= Beginning of Section =

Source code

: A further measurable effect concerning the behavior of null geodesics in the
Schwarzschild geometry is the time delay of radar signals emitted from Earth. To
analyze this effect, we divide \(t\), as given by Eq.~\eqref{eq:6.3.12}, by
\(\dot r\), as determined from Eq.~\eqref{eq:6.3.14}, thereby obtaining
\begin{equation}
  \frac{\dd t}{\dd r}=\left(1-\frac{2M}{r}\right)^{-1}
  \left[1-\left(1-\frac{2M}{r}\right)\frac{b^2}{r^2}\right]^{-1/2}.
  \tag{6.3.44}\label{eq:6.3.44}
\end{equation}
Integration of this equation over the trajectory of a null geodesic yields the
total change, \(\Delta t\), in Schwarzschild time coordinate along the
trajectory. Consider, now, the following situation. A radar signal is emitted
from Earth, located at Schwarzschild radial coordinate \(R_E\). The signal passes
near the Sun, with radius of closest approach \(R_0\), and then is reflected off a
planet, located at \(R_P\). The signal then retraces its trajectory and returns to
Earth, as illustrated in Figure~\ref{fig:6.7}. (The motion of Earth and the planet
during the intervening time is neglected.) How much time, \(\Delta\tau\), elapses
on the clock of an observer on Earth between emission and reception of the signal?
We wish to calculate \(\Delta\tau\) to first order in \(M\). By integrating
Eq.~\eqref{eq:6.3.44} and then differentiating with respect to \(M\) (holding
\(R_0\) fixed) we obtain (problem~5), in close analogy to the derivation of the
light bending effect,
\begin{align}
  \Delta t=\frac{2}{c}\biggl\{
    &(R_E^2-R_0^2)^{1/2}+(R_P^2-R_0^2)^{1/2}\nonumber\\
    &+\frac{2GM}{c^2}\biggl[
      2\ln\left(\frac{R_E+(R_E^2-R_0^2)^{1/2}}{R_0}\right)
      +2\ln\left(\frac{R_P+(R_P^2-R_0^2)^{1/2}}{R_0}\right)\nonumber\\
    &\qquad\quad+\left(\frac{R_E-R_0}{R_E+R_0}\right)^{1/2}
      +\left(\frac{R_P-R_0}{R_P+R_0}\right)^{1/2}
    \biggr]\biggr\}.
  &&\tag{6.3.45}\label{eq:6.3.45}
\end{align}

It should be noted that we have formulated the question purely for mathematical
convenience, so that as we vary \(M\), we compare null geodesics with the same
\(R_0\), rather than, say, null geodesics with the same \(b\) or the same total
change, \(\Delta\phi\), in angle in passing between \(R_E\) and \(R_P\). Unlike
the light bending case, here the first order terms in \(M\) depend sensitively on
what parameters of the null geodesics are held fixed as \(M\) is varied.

= End of Section =

**Task details**
Everything in the data above is to be given again, unchanged.

**Written answer**
Source code

: A further measurable effect concerning the behavior of null geodesics in the
Schwarzschild geometry is the time delay of radar signals emitted from Earth. To
analyze this effect, we divide \(t\), as given by Eq.~\eqref{eq:6.3.12}, by
\(\dot r\), as determined from Eq.~\eqref{eq:6.3.14}, thereby obtaining
\begin{equation}
  \frac{\dd t}{\dd r}=\left(1-\frac{2M}{r}\right)^{-1}
  \left[1-\left(1-\frac{2M}{r}\right)\frac{b^2}{r^2}\right]^{-1/2}.
  \tag{6.3.44}\label{eq:6.3.44}
\end{equation}
Integration of this equation over the trajectory of a null geodesic yields the
total change, \(\Delta t\), in Schwarzschild time coordinate along the
trajectory. Consider, now, the following situation. A radar signal is emitted
from Earth, located at Schwarzschild radial coordinate \(R_E\). The signal passes
near the Sun, with radius of closest approach \(R_0\), and then is reflected off a
planet, located at \(R_P\). The signal then retraces its trajectory and returns to
Earth, as illustrated in Figure~\ref{fig:6.7}. (The motion of Earth and the planet
during the intervening time is neglected.) How much time, \(\Delta\tau\), elapses
on the clock of an observer on Earth between emission and reception of the signal?
We wish to calculate \(\Delta\tau\) to first order in \(M\). By integrating
Eq.~\eqref{eq:6.3.44} and then differentiating with respect to \(M\) (holding
\(R_0\) fixed) we obtain (problem~5), in close analogy to the derivation of the
light bending effect,
\begin{align}
  \Delta t=\frac{2}{c}\biggl\{
    &(R_E^2-R_0^2)^{1/2}+(R_P^2-R_0^2)^{1/2}\nonumber\\
    &+\frac{2GM}{c^2}\biggl[
      2\ln\left(\frac{R_E+(R_E^2-R_0^2)^{1/2}}{R_0}\right)
      +2\ln\left(\frac{R_P+(R_P^2-R_0^2)^{1/2}}{R_0}\right)\nonumber\\
    &\qquad\quad+\left(\frac{R_E-R_0}{R_E+R_0}\right)^{1/2}
      +\left(\frac{R_P-R_0}{R_P+R_0}\right)^{1/2}
    \biggr]\biggr\}.
  &&\tag{6.3.45}\label{eq:6.3.45}
\end{align}

It should be noted that we have formulated the question purely for mathematical
convenience, so that as we vary \(M\), we compare null geodesics with the same
\(R_0\), rather than, say, null geodesics with the same \(b\) or the same total
change, \(\Delta\phi\), in angle in passing between \(R_E\) and \(R_P\). Unlike
the light bending case, here the first order terms in \(M\) depend sensitively on
what parameters of the null geodesics are held fixed as \(M\) is varied.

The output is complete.